一、requests
request is a request library, used to obtain information page.
First, remember to import libraries ah, this is a third-party library, py does not own, do not have a small venue and my last partner can install third-party libraries Tutorial
import requests
We describe several common functions
1> request command
import requests
url = 'https://www.163.com'
resp = requests.get(url)
In fact, get use with almost constructor, it is a lot of argument, here we mainly use the url and two headers.
url : learned to understand the nature of the meter network, never learned ...... ah is simply to crawl the site. . . Address, right? (Inaccurate) it is actually the browser address box.

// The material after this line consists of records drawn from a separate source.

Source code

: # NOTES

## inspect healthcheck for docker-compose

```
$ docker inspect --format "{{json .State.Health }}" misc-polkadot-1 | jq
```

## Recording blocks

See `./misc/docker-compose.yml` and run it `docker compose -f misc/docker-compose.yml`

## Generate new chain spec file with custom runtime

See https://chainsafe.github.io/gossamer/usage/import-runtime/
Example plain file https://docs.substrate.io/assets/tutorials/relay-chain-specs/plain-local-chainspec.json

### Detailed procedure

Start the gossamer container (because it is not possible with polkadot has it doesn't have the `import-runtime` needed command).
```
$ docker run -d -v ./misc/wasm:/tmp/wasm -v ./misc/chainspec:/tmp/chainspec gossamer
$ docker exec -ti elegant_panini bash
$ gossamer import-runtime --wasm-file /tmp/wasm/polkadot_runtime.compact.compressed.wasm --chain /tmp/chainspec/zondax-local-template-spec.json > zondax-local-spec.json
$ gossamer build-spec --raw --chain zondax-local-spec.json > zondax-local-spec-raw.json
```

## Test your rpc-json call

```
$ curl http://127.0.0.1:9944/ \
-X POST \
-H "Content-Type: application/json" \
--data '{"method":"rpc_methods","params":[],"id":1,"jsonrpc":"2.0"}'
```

headers : request headers, and sometimes the site will have anti-climb, this can add to climb more real. This place speaks back.
2> status code
import requests
url = 'https://www.163.com'
resp = requests.get(url)
print(resp.status_code)
# >>200
Taken crawling state. If 200 represents a success.

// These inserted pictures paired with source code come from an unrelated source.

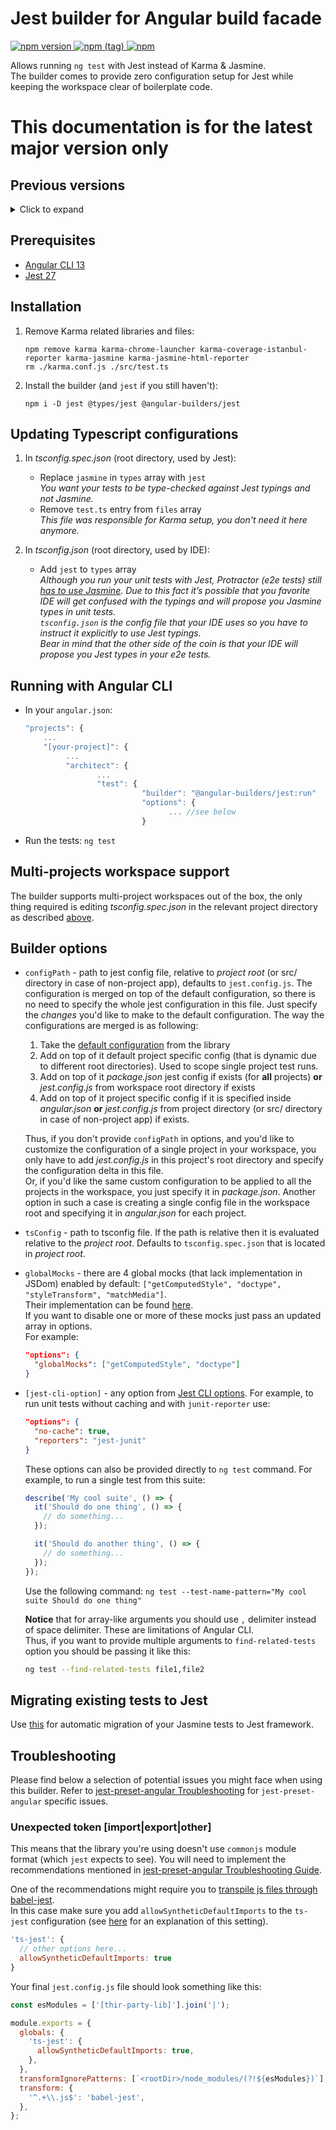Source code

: # Jest builder for Angular build facade

[![npm version](https://img.shields.io/npm/v/@angular-builders/jest.svg) ![npm (tag)](https://img.shields.io/npm/v/@angular-builders/jest/next.svg) ![npm](https://img.shields.io/npm/dm/@angular-builders/jest.svg)](https://www.npmjs.com/package/@angular-builders/jest)

Allows running `ng test` with Jest instead of Karma & Jasmine.  
The builder comes to provide zero configuration setup for Jest while keeping the workspace clear of boilerplate code.

# This documentation is for the latest major version only

## Previous versions

<details>
  <summary>Click to expand</summary>

- [Version 12](https://github.com/just-jeb/angular-builders/blob/12.x.x/packages/jest/README.md)
- [Version 11](https://github.com/just-jeb/angular-builders/blob/11.x.x/packages/jest/README.md)
- [Version 10](https://github.com/just-jeb/angular-builders/blob/10.x.x/packages/jest/README.md)
- [Version 9](https://github.com/just-jeb/angular-builders/blob/9.x.x/packages/jest/README.md)
- [Version 8](https://github.com/just-jeb/angular-builders/blob/8.x.x/packages/jest/README.md)
- [Version 7](https://github.com/just-jeb/angular-builders/blob/7.x.x/packages/jest/README.md)

</details>

## Prerequisites

- [Angular CLI 13](https://www.npmjs.com/package/@angular/cli)
- [Jest 27](https://www.npmjs.com/package/jest)

## Installation

1. Remove Karma related libraries and files:
   ```console
   npm remove karma karma-chrome-launcher karma-coverage-istanbul-reporter karma-jasmine karma-jasmine-html-reporter
   rm ./karma.conf.js ./src/test.ts
   ```
2. Install the builder (and `jest` if you still haven't):
   ```console
   npm i -D jest @types/jest @angular-builders/jest
   ```

## Updating Typescript configurations

1. In _tsconfig.spec.json_ (root directory, used by Jest):

   - Replace `jasmine` in `types` array with `jest`  
     _You want your tests to be type-checked against Jest typings and not Jasmine._
   - Remove `test.ts` entry from `files` array  
     _This file was responsible for Karma setup, you don't need it here anymore._

2. In _tsconfig.json_ (root directory, used by IDE):
   - Add `jest` to `types` array  
      _Although you run your unit tests with Jest, Protractor (e2e tests) still [has to use Jasmine](https://github.com/angular/protractor/issues/3889). Due to this fact it’s possible that you favorite IDE will get confused with the typings and will propose you Jasmine types in unit tests.  
     `tsconfig.json` is the config file that your IDE uses so you have to instruct it explicitly to use Jest typings.  
      Bear in mind that the other side of the coin is that your IDE will propose you Jest types in your e2e tests._

## Running with Angular CLI

- In your `angular.json`:
  ```js
  "projects": {
      ...
      "[your-project]": {
           ...
           "architect": {
                  ...
                  "test": {
                            "builder": "@angular-builders/jest:run"
                            "options": {
                                  ... //see below
                            }
  ```
- Run the tests: `ng test`

## Multi-projects workspace support

The builder supports multi-project workspaces out of the box, the only thing required is editing _tsconfig.spec.json_ in the relevant project directory as described [above](#updating-typescript-configurations).

## Builder options

- `configPath` - path to jest config file, relative to _project root_ (or src/ directory in case of non-project app), defaults to `jest.config.js`.
  The configuration is merged on top of the default configuration, so there is no need to specify the whole jest configuration in this file. Just specify the _changes_ you'd like to make to the default configuration.
  The way the configurations are merged is as following:

  1.  Take the [default configuration](https://github.com/just-jeb/angular-builders/blob/master/packages/jest/src/jest-config/default-config.ts) from the library
  2.  Add on top of it default project specific config (that is dynamic due to different root directories). Used to scope single project test runs.
  3.  Add on top of it _package.json_ jest config if exists (for **all** projects)
      **or**
      _jest.config.js_ from workspace root directory if exists
  4.  Add on top of it project specific config if it is specified inside _angular.json_
      **or**
      _jest.config.js_ from project directory (or src/ directory in case of non-project app) if exists.

  Thus, if you don't provide `configPath` in options, and you'd like to customize the configuration of a single project in your workspace, you only have to add _jest.config.js_ in this project's root directory and specify the configuration delta in this file.  
  Or, if you'd like the same custom configuration to be applied to all the projects in the workspace, you just specify it in _package.json_. Another option in such a case is creating a single config file in the workspace root and specifying it in _angular.json_ for each project.

- `tsConfig` - path to tsconfig file. If the path is relative then it is evaluated relative to the _project root_. Defaults to `tsconfig.spec.json` that is located in _project root_.
- `globalMocks` - there are 4 global mocks (that lack implementation in JSDom) enabled by default:
  `["getComputedStyle", "doctype", "styleTransform", "matchMedia"]`.  
  Their implementation can be found [here](./src/global-mocks).  
  If you want to disable one or more of these mocks just pass an updated array in options.  
  For example:
  ```json
  "options": {
    "globalMocks": ["getComputedStyle", "doctype"]
  }
  ```
- `[jest-cli-option]` - any option from [Jest CLI options](https://jestjs.io/docs/en/cli.html). For example, to run unit tests without caching and with `junit-reporter` use:

  ```json
  "options": {
    "no-cache": true,
    "reporters": "jest-junit"
  }
  ```

  These options can also be provided directly to `ng test` command. For example, to run a single test from this suite:

  ```js
  describe('My cool suite', () => {
    it('Should do one thing', () => {
      // do something...
    });

    it('Should do another thing', () => {
      // do something...
    });
  });
  ```

  Use the following command: `ng test --test-name-pattern="My cool suite Should do one thing"`

  **Notice** that for array-like arguments you should use `,` delimiter instead of space delimiter. These are limitations of Angular CLI.  
  Thus, if you want to provide multiple arguments to `find-related-tests` option you should be passing it like this:

  ```sh
  ng test --find-related-tests file1,file2
  ```

## Migrating existing tests to Jest

Use [this](https://jestjs.io/docs/en/migration-guide) for automatic migration of your Jasmine tests to Jest framework.

## Troubleshooting

Please find below a selection of potential issues you might face when using this builder. Refer to [jest-preset-angular Troubleshooting](https://github.com/thymikee/jest-preset-angular) for `jest-preset-angular` specific issues.

### Unexpected token [import|export|other]

This means that the library you're using doesn't use `commonjs` module format (which `jest` expects to see). You will need to implement the recommendations mentioned in [jest-preset-angular Troubleshooting Guide](https://github.com/thymikee/jest-preset-angular#unexpected-token-importexportother).

One of the recommendations might require you to [transpile js files through babel-jest](https://github.com/thymikee/jest-preset-angular#transpile-js-files-through-babel-jest).  
In this case make sure you add `allowSyntheticDefaultImports` to the `ts-jest` configuration (see [here](https://github.com/7leads/ngx-cookie-service/issues/39) for an explanation of this setting).

```js
'ts-jest': {
  // other options here...
  allowSyntheticDefaultImports: true
}
```

Your final `jest.config.js` file should look something like this:

```js
const esModules = ['[thir-party-lib]'].join('|');

module.exports = {
  globals: {
    'ts-jest': {
      allowSyntheticDefaultImports: true,
    },
  },
  transformIgnorePatterns: [`<rootDir>/node_modules/(?!${esModules})`],
  transform: {
    '^.+\\.js$': 'babel-jest',
  },
};
```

3> display information in text format
import requests
url = 'https://www.163.com'
resp = requests.get(url)
print(resp.status_code)
print(resp.text)
You can see, I put Netease Home content crawling out, this is actually the source of the page, I use Chrome, F12 keys can be viewed in a browser
4> Display source information
import requests
url = 'https://www.163.com'
resp = requests.get(url)
print(resp.status_code)
print(resp.text)
html = resp.content
On a text is to use a text format, we use the method of content stored in the variable html in.

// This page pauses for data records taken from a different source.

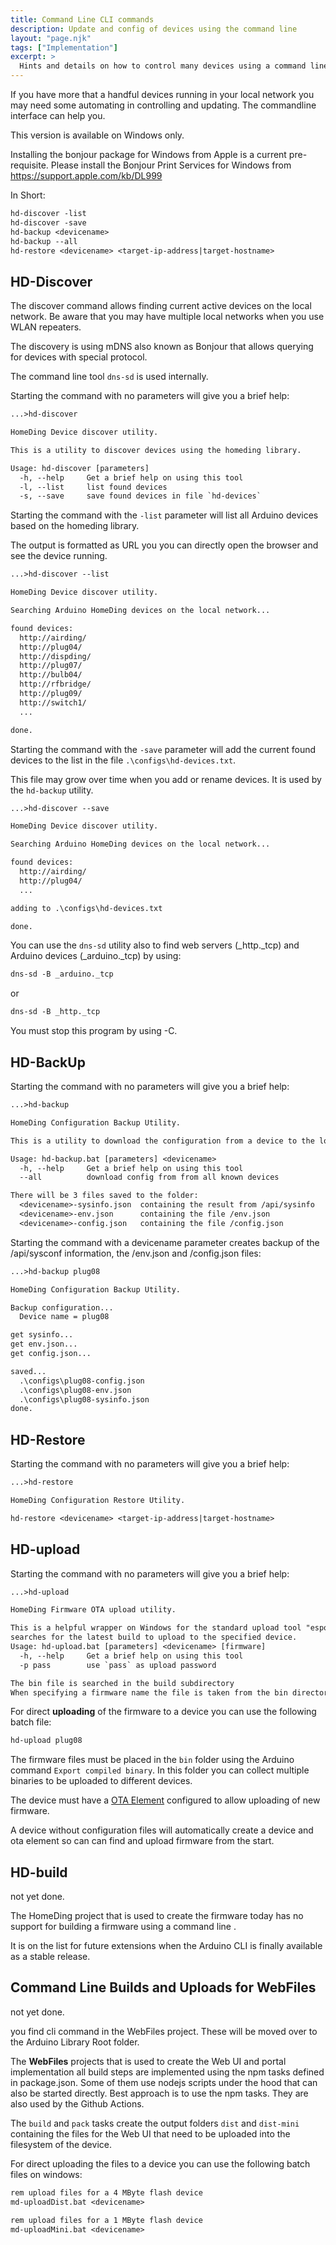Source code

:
```yaml
---
title: Command Line CLI commands
description: Update and config of devices using the command line
layout: "page.njk"
tags: ["Implementation"]
excerpt: >
  Hints and details on how to control many devices using a command line approach.
---
```


If you have more that a handful devices running in your local network you may need some automating
in controlling and updating. The commandline interface can help you.

This version is available on Windows only.

Installing the bonjour package for Windows from Apple is a current pre-requisite.
Please install the Bonjour Print Services for Windows from <https://support.apple.com/kb/DL999>

In Short:

``` txt
hd-discover -list
hd-discover -save
hd-backup <devicename>
hd-backup --all
hd-restore <devicename> <target-ip-address|target-hostname>
```

## HD-Discover

The discover command allows finding current active devices on the local network.
Be aware that you may have multiple local networks when you use WLAN repeaters.

The discovery is using mDNS also known as Bonjour that allows querying for devices with
special protocol.

The command line tool `dns-sd` is used internally.

Starting the command with no parameters will give you a brief help:

``` txt
...>hd-discover

HomeDing Device discover utility.

This is a utility to discover devices using the homeding library.

Usage: hd-discover [parameters]
  -h, --help     Get a brief help on using this tool
  -l, --list     list found devices
  -s, --save     save found devices in file `hd-devices`
```

Starting the command with the `-list` parameter will list all Arduino devices based on the homeding library.

The output is formatted as URL you you can directly open the browser and see the device running.

``` txt
...>hd-discover --list

HomeDing Device discover utility.

Searching Arduino HomeDing devices on the local network...

found devices:
  http://airding/
  http://plug04/
  http://dispding/
  http://plug07/
  http://bulb04/
  http://rfbridge/
  http://plug09/
  http://switch1/
  ...

done.
```

Starting the command with the `-save` parameter will add the current found devices to the list
in the file `.\configs\hd-devices.txt`.

This file may grow over time when you add or rename devices. It is used by the `hd-backup` utility.

``` txt
...>hd-discover --save

HomeDing Device discover utility.

Searching Arduino HomeDing devices on the local network...

found devices:
  http://airding/
  http://plug04/
  ...

adding to .\configs\hd-devices.txt

done.
```

You can use the `dns-sd` utility also to find web servers (_http._tcp) and Arduino devices (_arduino._tcp)
by using:

``` txt
dns-sd -B _arduino._tcp
```

or

``` txt
dns-sd -B _http._tcp
```

You must stop this program by using <ctrl>-C.


## HD-BackUp

Starting the command with no parameters will give you a brief help:

``` txt
...>hd-backup

HomeDing Configuration Backup Utility.

This is a utility to download the configuration from a device to the local configs folder

Usage: hd-backup.bat [parameters] <devicename>
  -h, --help     Get a brief help on using this tool
  --all          download config from from all known devices

There will be 3 files saved to the folder:
  <devicename>-sysinfo.json  containing the result from /api/sysinfo
  <devicename>-env.json      containing the file /env.json
  <devicename>-config.json   containing the file /config.json
```

Starting the command with a devicename parameter creates backup of the /api/sysconf information,
the /env.json and /config.json files:

``` txt
...>hd-backup plug08

HomeDing Configuration Backup Utility.

Backup configuration...
  Device name = plug08

get sysinfo...
get env.json...
get config.json...

saved...
  .\configs\plug08-config.json
  .\configs\plug08-env.json
  .\configs\plug08-sysinfo.json
done.
```


## HD-Restore

Starting the command with no parameters will give you a brief help:

``` txt
...>hd-restore

HomeDing Configuration Restore Utility.

hd-restore <devicename> <target-ip-address|target-hostname>
```


## HD-upload

Starting the command with no parameters will give you a brief help:

``` txt
...>hd-upload

HomeDing Firmware OTA upload utility.

This is a helpful wrapper on Windows for the standard upload tool "espota.py" that
searches for the latest build to upload to the specified device.
Usage: hd-upload.bat [parameters] <devicename> [firmware]
  -h, --help     Get a brief help on using this tool
  -p pass        use `pass` as upload password

The bin file is searched in the build subdirectory
When specifying a firmware name the file is taken from the bin directory.

```

For direct **uploading** of the firmware to a device you can use the following batch file:

``` txt
hd-upload plug08
```

The firmware files must be placed in the `bin` folder using the Arduino command `Export compiled binary`.
In this folder you can collect multiple binaries to be uploaded to different devices.

The device must have a [OTA Element](/elements/ota.md) configured to allow uploading of new firmware.

A device without configuration files will automatically create a device and ota element
so can can find and upload firmware from the start.


## HD-build

not yet done.

The HomeDing project that is used to create the firmware today has no support
for building a firmware using a command line .

It is on the list for future extensions when the Arduino CLI is finally available as a stable release.


## Command Line Builds and Uploads for WebFiles

not yet done.

you find cli command in the WebFiles project.
These will be moved over to the Arduino Library Root folder.

The **WebFiles** projects that is used to create the Web UI and portal implementation
all build steps are implemented using the npm tasks defined in package.json.
Some of them use nodejs scripts under the hood that can also be started directly.
Best approach is to use the npm tasks. They are also used by the Github Actions.

The `build` and `pack` tasks create the output folders `dist` and `dist-mini` containing the files for the Web UI
that need to be uploaded into the filesystem of the device.

For direct uploading the files to a device you can use the following batch files on windows:

``` txt
rem upload files for a 4 MByte flash device 
md-uploadDist.bat <devicename>

rem upload files for a 1 MByte flash device 
md-uploadMini.bat <devicename>
```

These are the basic operation requests, let's start parsing the source code.
二、BeautifulSoup
First or import library
from bs4 import BeautifulSoup as bes
1, first of all we need to parse html into a format that can bs4
from bs4 import BeautifulSoup as bes
soup = bes(html, 'html.parser') # 转化为bs4能解析的格式
2, the positioning element
There are many ways to locate elements, Here I introduce a few simple, easy to use, common.
Mode 1: soup.find (tag name)
This method is used to return the first satisfied Tag (that is, tag)
title = soup.find('title')
print(title)
Mode 2: soup.find_all (tag name)
this is the return of all the labels meet friends, the results appear in a list.
比如我想找所有标签名为em的标签
那么:
em = soup.find_all('em')
for one in em:
print(one)
结果:
方式3:CSS选择器
bs4还支持css选择器(啥是css不详细讲了),简单来说就是通过某种规则定位标签。
1> 通过标签名查找(木的特征)
首先最简单的,select也可以通过标签名查找。这个前面就不用加东西了。
t = soup.select('title')
print(t)
2> 用class定位元素 (特征是点(.))
我们现想提取“网易新闻”那个Tag
em1 = soup.select('.ntes-nav-app-newsapp')
print('em1:', em1)
print(type(em1))
可以看到,select返回的结果是一个set类,也就是说它可以找到所有满足条件的Tag
3> 用id属性定位 (特征是井号(#))
同样,我们还可以用id来定位。
em2 = soup.select('#js_N_nav')
print('em2:', em2)
4> 属性查找(特征是[ ])
还可以根据Tag内属性来查找
em3 = soup.select('a[href="https://news.163.com"]')
print('em3:', em3)
查找< a >标签中herf属性为OOXX的标签
5> 嵌套定位
html网页源码其实是一个树形结构,那么我们就可以一层一层的定位查找。
我们通过分析层次,提取北京要问信息
a = soup.select('div.yaowen_news > div.news_bj_yw > ul > li > a')
for one in a:
print(one, '\n')
emmm大家要注意身体啊,这肺炎挺严重的
首先认真分析源码,找出规律,再用上面几个方法组合起来使用,就可以得到想要的玩具标签了
3、提取内容
可以看到,我们所得到的信息中有好多乱七八糟的东西,我们想要的只是其中的内容罢了,这是我们就可以用get_text()来获取标签内容
a = soup.select('div.yaowen_news > div.news_bj_yw > ul > li > a')
c_list = []
for one in a:
c_list.append(one.get_text())
for one in c_list:
print(one)
我们把新闻标题存到了c_list里了
完工!
其实我觉得,爬虫这件事,三分看技术,七分看眼力,从不同中找相同,准确抓取自己想要的信息才是难点。